Шурик, ранее бывший не очень тяжелым, все более набирал вес. Пот заливал глаза, проклятая тряпка на носу мешала вдохнуть вонь полной грудью. Эдик выбивался из сил.
Когда Ваньша указал рукой наверх, это было просто наградой, золотой медалью, ленинской премией и праздником. Едва Иван залез и со скрежетом отодвинул чугунный люк, в образовавшемся круглом проеме стали видны звезды. Эдик держался обеими руками за скобы лестницы и одними глазами пытался смотреть вверх. Он даже мысли, что они промахнулись, и вылезли где-нибудь на станции метро «Девяткино», не допускал. Больше лазать по норам с утяжелениями на плечах он был не в силах.

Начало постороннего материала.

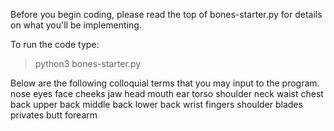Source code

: Before you begin coding, please read the top of bones-starter.py for details
on what you'll be implementing.

To run the code type:

> python3 bones-starter.py

Below are the following colloquial terms that you may input to the program.
nose
eyes
face
cheeks
jaw
head
mouth
ear
torso
shoulder
neck
waist
chest
back
upper back
middle back
lower back
wrist
fingers
shoulder blades
privates
butt
forearm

Иван добился ориентирования со стопроцентным попаданием. Ночь, объявшая Питер, аплодировала ему мерцанием незнакомых созвездий. Или эти звуки легких ударов, словно одной ладони о другую, раздавались из ближайшего здания. Ваньша не стал уточнять, сбросил Эдику веревку, чтобы тот обвязался ею: залезать с ношей без поддержки было довольно рискованно. Если из дома напротив кто-нибудь пялится в окна, то ни открытый люк, ни силуэт склонившегося над ним человека не будет виден — густая тень покрывала все действо густой, почти осязаемой темнотой. Если, конечно, у наблюдателей не окажется на голове прибора ночного видения.
Шурика решили приводить в чувство уже внутри здания. Конечно, оно могло быть заперто изнутри на какой-нибудь хитрый замок, но в таком случае там обязательно должен кто-то находиться. Впрочем, обычно такие старинные высокие и тяжелые двустворчатые двери использовали ручку швабры или щетки вместо запора. Ключи и замки тоже имелись, но где-нибудь в пожарном имуществе: от кого прятаться, если круглосуточно внутри сидит унылый охранник?
Удостоверившись, что это действительно здание былого СЗРП, Иван потянул на себя витую рукоять. Дверь отворилась, словно специально незапертая.
Пыльно, тихо и сумеречно: под пустым столом охраны что-то горело. То ли ночник, то ли опущенная на пол настольная лампа. И ни одной души. То ли сторож ушел, куда глаза глядят, то ли поднялся наверх. Смысла болтаться по пустым этажам и кабинетам не было никакого, разве что с целью воровства. Тогда бы входную дверь на швабру замкнул. Получалось, что на данный момент здание пустовало. И это было неплохо. И эта мысль была неверной.